Diferentes formas de organização colectiva podem ser classificadas quanto ao grau de hierarquia presente. Existem colectivos extremamente hierárquicos, tais como algumas empresas privadas, os exércitos, alguns estados não-democráticos. Depois existem formas de organização intermédia, onde se elege um órgão dirigente com um mandato limitado e sujeito a uma série de outros controlos de cariz democrático mais directo nuns casos e indirecto noutros. No extremo oposto, existem formas de organização completamente baseadas no consenso ou, pelo menos, radicalmente democráticas, nas quais não é possível encontrar nenhuma estrutura dirigente formal.
A esquerda, por defender a liberdade e igualdade, tende a preferir formas de organização colectiva menos hierárquicas, sendo que, no entanto, os regimes classificados como sendo de "extrema esquerda" foram e são de cariz extremamente hierárquico (se bem que muitos dos seus defensores aleguem que não).

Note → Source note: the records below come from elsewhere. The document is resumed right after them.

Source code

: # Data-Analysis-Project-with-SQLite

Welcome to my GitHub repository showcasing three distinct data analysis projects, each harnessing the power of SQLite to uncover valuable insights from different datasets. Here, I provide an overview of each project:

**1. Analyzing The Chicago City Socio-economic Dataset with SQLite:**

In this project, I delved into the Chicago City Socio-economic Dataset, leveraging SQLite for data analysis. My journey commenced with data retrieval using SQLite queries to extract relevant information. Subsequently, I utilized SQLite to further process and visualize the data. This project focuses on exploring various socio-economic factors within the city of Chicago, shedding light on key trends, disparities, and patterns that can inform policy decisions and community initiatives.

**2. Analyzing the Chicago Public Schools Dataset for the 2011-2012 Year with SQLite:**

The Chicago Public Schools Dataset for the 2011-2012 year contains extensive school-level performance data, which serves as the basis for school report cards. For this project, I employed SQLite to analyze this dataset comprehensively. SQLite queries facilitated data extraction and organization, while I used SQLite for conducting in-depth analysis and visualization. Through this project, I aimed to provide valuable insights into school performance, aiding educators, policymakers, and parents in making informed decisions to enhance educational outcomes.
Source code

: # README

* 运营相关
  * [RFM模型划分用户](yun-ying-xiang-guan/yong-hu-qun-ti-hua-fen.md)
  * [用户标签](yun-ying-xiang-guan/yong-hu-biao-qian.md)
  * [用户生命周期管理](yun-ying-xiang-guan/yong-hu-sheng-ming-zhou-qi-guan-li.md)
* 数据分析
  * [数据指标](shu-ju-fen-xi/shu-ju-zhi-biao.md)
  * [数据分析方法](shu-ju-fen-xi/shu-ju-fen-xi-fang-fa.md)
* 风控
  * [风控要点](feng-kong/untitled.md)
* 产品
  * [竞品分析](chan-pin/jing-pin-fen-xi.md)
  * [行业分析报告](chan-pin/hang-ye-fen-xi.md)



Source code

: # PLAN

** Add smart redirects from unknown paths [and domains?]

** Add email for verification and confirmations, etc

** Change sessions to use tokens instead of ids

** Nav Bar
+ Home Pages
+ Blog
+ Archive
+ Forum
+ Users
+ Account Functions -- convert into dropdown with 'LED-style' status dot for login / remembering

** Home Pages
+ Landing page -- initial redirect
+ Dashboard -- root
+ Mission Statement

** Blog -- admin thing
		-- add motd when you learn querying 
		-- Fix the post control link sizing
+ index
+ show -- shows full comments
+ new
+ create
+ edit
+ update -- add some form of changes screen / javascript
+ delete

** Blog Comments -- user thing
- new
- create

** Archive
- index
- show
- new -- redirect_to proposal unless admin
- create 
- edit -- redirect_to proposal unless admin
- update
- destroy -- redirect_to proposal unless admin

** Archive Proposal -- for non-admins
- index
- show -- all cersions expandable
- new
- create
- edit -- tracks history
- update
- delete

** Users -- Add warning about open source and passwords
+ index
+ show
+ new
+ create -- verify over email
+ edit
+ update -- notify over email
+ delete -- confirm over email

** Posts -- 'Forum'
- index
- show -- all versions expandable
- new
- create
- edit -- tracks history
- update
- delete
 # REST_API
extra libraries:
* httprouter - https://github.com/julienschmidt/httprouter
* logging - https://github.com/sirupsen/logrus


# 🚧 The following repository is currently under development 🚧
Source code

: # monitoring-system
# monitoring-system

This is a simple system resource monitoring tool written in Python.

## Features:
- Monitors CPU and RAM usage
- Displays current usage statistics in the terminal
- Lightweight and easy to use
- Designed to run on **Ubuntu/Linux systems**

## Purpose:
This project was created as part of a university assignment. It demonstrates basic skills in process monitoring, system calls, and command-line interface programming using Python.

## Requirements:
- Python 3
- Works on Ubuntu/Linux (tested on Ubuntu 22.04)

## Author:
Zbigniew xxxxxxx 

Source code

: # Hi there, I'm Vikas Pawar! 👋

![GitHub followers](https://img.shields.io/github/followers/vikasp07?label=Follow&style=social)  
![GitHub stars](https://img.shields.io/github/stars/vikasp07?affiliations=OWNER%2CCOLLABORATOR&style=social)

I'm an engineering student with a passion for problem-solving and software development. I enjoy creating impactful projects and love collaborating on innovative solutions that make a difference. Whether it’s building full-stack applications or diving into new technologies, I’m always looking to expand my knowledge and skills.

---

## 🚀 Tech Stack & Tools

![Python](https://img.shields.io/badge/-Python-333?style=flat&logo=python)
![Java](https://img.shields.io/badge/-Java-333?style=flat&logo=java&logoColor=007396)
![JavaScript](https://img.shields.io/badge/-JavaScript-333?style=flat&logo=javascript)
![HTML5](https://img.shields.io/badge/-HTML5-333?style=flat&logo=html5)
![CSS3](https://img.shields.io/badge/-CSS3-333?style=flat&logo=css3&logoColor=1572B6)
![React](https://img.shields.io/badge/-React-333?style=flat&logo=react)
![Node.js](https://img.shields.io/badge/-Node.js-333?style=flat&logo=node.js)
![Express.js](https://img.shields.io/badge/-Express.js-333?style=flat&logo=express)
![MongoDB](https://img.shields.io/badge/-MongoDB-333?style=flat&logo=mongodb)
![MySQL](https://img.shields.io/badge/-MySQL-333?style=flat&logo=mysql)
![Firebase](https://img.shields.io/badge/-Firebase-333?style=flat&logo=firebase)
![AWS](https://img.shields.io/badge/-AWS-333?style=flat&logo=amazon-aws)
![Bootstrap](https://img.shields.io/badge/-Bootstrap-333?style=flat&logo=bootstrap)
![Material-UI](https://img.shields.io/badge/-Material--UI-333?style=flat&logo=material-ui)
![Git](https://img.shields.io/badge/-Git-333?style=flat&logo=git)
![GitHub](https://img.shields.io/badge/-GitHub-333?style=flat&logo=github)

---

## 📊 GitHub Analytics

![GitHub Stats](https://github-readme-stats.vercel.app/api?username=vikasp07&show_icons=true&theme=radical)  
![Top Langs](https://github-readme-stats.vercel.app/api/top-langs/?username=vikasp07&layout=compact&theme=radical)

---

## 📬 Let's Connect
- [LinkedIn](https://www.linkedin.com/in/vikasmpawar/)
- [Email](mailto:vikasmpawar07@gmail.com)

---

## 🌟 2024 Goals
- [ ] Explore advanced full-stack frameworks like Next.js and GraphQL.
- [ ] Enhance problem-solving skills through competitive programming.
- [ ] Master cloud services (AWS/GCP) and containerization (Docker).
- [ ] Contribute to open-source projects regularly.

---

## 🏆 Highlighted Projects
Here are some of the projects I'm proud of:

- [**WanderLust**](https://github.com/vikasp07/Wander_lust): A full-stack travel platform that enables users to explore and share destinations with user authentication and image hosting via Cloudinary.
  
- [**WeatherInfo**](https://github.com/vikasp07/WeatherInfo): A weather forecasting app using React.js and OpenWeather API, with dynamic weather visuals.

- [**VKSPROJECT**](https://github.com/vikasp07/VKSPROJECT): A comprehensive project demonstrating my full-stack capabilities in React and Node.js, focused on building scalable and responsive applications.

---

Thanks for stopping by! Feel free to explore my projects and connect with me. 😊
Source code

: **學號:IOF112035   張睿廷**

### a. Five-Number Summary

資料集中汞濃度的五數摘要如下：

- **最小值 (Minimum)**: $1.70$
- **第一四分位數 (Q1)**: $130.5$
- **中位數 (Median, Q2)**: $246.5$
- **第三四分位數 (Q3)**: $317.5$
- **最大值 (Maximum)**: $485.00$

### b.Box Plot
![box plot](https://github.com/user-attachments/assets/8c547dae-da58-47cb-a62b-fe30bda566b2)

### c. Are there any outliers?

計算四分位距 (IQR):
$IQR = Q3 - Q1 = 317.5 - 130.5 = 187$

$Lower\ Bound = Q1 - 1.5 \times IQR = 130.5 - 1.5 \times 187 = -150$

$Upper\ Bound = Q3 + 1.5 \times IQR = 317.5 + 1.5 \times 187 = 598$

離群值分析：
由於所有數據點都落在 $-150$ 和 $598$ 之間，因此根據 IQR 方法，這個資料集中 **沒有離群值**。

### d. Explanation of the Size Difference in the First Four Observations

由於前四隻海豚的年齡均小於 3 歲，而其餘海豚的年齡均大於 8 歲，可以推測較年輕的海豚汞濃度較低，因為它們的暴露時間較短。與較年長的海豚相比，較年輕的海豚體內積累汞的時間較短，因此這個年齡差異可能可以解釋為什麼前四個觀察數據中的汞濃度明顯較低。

Não obstante esta contradição (que aprofundei aqui), a actuação política de esquerda foi, em muitos contextos, de luta - bem sucedida - para tornar a organização colectiva menos hierárquica, e os valores de esquerda têm implícitos esta preferência por formas de organização mais horizontais.
Identificando-me pessoalmente com a esquerda libertária, deveria ter esta preferência por formas de organização mais horizontais ainda mais vincada. E tenho: como já escrevi anteriormente, acredito que se o sistema democrático aumentar o grau de participação dos eleitores, a qualidade das políticas públicas tenderá a melhorar, pelo menos no médio/longo prazo. Existem fortes razões para acreditar que assim será.
No entanto, importa também reflectir sobre as limitações das formas de organização mais horizontais e os méritos das formas de organização mais hierárquicas. As segundas não são adoptadas de forma tão generalizada apenas por ignorância ou pela reprodução de formas de organização prévias: têm vantagens que devem ser reconhecidas se quisermos implementar um sistema adequado e funcional.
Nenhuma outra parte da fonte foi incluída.